[[ SOURCE MATERIAL open ]]

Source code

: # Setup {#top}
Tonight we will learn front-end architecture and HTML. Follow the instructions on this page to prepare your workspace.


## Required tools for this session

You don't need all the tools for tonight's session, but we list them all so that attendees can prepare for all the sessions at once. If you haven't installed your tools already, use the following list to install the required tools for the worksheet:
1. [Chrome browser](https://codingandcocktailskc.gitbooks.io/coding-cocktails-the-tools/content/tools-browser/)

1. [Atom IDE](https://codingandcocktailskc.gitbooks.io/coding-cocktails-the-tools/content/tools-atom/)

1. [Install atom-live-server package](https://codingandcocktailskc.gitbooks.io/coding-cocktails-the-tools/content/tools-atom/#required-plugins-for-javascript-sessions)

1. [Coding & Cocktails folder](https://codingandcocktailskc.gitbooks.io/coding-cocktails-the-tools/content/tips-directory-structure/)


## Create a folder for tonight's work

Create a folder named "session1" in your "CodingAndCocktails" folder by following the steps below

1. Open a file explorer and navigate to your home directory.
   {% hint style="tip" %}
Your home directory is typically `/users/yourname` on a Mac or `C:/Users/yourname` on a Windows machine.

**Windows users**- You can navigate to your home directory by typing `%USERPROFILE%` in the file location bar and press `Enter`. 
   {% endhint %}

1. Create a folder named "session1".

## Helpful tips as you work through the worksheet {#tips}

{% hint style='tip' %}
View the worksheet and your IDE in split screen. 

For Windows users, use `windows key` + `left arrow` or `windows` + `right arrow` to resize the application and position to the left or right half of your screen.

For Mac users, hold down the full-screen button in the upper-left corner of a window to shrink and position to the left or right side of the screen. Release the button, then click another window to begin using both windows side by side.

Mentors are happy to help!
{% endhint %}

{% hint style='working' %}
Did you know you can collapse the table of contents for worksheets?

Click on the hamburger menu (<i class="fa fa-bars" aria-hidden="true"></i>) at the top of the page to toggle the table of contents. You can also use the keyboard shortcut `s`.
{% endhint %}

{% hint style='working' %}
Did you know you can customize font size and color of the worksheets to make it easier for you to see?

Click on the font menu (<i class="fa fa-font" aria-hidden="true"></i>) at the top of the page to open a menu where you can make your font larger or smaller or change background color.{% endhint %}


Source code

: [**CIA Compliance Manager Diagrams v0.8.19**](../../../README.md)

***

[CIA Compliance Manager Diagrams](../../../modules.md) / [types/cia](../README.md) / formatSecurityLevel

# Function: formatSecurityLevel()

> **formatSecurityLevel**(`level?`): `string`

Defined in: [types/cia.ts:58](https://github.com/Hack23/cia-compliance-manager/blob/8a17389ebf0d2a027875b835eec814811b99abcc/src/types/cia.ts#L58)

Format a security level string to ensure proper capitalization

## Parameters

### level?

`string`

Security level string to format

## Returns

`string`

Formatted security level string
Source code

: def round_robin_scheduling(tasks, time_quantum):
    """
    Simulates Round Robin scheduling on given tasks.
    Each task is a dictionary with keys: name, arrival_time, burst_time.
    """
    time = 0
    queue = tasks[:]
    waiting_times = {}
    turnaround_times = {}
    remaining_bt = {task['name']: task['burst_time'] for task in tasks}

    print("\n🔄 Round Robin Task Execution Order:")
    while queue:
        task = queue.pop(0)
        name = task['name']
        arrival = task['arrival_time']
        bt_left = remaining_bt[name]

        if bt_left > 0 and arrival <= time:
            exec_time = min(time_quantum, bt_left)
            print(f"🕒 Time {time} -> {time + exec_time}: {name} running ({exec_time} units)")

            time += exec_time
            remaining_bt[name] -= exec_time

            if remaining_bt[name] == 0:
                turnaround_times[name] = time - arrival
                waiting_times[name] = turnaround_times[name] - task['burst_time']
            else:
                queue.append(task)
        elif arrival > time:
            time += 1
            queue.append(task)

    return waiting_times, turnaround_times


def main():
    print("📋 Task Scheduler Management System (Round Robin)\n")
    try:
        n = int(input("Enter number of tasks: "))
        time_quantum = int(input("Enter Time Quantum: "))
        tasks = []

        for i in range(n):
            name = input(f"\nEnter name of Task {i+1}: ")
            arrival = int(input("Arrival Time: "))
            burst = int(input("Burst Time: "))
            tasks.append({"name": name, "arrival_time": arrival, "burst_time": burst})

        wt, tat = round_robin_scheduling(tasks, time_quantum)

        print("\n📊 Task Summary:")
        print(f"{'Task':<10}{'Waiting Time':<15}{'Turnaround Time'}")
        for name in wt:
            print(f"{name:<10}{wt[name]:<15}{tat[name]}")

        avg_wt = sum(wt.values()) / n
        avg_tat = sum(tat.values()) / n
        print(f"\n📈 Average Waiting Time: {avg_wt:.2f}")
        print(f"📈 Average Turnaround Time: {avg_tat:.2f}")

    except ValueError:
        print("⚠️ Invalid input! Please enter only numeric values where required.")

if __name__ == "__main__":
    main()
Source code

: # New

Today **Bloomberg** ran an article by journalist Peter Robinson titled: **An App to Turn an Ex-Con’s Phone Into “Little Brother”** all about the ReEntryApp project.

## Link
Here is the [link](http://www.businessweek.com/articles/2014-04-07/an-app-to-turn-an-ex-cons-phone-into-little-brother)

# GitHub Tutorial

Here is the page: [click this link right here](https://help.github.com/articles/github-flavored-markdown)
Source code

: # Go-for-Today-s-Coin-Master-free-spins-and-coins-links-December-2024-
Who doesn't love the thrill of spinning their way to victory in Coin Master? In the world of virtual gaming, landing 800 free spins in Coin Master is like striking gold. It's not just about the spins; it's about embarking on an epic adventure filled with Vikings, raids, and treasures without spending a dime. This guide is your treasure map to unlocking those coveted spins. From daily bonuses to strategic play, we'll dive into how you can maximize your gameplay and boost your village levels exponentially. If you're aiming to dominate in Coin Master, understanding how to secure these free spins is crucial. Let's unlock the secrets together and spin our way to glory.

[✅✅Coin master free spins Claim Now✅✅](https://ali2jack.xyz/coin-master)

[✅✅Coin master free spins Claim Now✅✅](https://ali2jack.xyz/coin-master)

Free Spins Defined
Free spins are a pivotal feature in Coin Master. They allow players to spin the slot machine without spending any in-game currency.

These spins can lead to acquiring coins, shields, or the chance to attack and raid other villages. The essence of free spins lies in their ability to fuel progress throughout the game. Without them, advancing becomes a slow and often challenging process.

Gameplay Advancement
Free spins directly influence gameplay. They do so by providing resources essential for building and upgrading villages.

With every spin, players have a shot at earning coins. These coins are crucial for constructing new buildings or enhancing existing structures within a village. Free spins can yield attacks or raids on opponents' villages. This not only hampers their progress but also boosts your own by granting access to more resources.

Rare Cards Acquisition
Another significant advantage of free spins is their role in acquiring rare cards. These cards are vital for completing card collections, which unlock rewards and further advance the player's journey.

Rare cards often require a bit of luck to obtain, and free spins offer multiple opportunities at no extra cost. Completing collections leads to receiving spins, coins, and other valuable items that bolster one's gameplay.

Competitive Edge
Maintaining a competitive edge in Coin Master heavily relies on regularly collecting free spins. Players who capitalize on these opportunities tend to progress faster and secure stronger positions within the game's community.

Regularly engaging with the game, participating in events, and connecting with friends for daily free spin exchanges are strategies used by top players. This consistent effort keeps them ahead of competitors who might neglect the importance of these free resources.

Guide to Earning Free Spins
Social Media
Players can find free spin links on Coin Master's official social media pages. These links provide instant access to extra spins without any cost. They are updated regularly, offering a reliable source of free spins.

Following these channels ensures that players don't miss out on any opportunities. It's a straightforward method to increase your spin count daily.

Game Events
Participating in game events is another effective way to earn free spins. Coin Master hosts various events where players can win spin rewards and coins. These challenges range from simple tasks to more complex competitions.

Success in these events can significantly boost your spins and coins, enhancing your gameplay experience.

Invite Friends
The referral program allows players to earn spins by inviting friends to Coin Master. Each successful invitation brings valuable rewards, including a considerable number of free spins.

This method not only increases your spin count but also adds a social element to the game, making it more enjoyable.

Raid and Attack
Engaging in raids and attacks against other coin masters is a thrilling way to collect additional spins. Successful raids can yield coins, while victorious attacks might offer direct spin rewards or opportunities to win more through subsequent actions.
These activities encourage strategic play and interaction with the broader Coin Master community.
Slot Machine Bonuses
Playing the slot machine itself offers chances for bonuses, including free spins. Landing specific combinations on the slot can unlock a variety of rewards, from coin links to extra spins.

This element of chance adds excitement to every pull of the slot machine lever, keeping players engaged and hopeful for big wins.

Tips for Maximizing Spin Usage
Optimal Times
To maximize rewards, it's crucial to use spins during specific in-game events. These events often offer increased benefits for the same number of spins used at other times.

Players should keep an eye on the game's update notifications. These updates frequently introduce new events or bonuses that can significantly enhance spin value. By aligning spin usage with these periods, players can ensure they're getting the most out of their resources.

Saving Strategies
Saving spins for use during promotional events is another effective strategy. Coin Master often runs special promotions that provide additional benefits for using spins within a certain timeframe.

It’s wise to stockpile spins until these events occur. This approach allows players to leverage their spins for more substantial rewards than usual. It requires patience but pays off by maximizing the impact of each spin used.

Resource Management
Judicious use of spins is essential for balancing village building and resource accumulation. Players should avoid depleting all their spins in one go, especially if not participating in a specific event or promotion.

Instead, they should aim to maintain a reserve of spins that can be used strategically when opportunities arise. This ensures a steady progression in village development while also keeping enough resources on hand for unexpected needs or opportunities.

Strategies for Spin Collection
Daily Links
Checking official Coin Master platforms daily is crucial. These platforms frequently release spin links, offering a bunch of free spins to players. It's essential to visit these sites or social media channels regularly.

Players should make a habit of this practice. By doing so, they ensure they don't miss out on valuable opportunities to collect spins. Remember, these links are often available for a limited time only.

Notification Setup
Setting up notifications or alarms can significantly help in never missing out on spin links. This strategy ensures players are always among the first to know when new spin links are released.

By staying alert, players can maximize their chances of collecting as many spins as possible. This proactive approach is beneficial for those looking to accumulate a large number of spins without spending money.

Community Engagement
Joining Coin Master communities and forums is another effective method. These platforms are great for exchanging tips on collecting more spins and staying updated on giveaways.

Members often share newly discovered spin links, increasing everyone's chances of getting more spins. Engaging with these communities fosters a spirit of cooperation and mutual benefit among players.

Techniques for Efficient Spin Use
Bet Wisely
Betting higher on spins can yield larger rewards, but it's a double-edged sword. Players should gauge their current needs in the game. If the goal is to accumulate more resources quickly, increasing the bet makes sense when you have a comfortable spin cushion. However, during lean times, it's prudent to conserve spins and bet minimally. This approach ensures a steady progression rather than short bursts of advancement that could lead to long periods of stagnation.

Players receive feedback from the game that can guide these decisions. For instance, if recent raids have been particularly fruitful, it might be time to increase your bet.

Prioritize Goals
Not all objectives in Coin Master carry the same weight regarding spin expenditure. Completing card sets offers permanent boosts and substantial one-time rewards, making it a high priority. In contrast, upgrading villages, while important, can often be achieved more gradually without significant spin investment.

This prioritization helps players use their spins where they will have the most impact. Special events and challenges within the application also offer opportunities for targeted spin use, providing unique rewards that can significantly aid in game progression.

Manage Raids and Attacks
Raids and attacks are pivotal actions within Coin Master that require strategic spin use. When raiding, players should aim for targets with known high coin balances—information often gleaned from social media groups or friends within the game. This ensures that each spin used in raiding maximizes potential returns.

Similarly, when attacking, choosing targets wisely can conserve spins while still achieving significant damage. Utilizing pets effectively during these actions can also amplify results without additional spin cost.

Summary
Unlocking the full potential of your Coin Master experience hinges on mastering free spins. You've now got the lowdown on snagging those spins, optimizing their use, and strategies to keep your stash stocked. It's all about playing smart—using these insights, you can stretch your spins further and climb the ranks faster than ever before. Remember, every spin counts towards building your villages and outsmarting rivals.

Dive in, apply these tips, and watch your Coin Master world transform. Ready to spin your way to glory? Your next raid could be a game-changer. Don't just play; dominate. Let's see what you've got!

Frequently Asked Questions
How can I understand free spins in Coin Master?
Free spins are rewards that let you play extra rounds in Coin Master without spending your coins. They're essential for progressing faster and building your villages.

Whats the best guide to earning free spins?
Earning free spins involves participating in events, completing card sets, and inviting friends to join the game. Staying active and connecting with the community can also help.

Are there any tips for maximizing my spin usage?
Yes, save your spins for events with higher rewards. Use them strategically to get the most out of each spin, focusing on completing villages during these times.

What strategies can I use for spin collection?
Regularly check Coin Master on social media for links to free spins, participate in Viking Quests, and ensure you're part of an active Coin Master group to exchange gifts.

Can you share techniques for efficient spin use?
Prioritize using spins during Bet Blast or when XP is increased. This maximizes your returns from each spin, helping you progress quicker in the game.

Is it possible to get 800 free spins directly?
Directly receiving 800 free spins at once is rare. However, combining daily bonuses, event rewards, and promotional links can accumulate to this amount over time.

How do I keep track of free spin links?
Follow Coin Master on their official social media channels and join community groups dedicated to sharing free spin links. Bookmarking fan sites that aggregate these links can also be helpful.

[[ SOURCE MATERIAL closed ]]

Reproduce word for word the material above, starting with the line that has "Community Engagement" and stopping after the line that has "Betting higher on".

Community Engagement
Joining Coin Master communities and forums is another effective method. These platforms are great for exchanging tips on collecting more spins and staying updated on giveaways.

Members often share newly discovered spin links, increasing everyone's chances of getting more spins. Engaging with these communities fosters a spirit of cooperation and mutual benefit among players.

Techniques for Efficient Spin Use
Bet Wisely
Betting higher on spins can yield larger rewards, but it's a double-edged sword. Players should gauge their current needs in the game. If the goal is to accumulate more resources quickly, increasing the bet makes sense when you have a comfortable spin cushion. However, during lean times, it's prudent to conserve spins and bet minimally. This approach ensures a steady progression rather than short bursts of advancement that could lead to long periods of stagnation.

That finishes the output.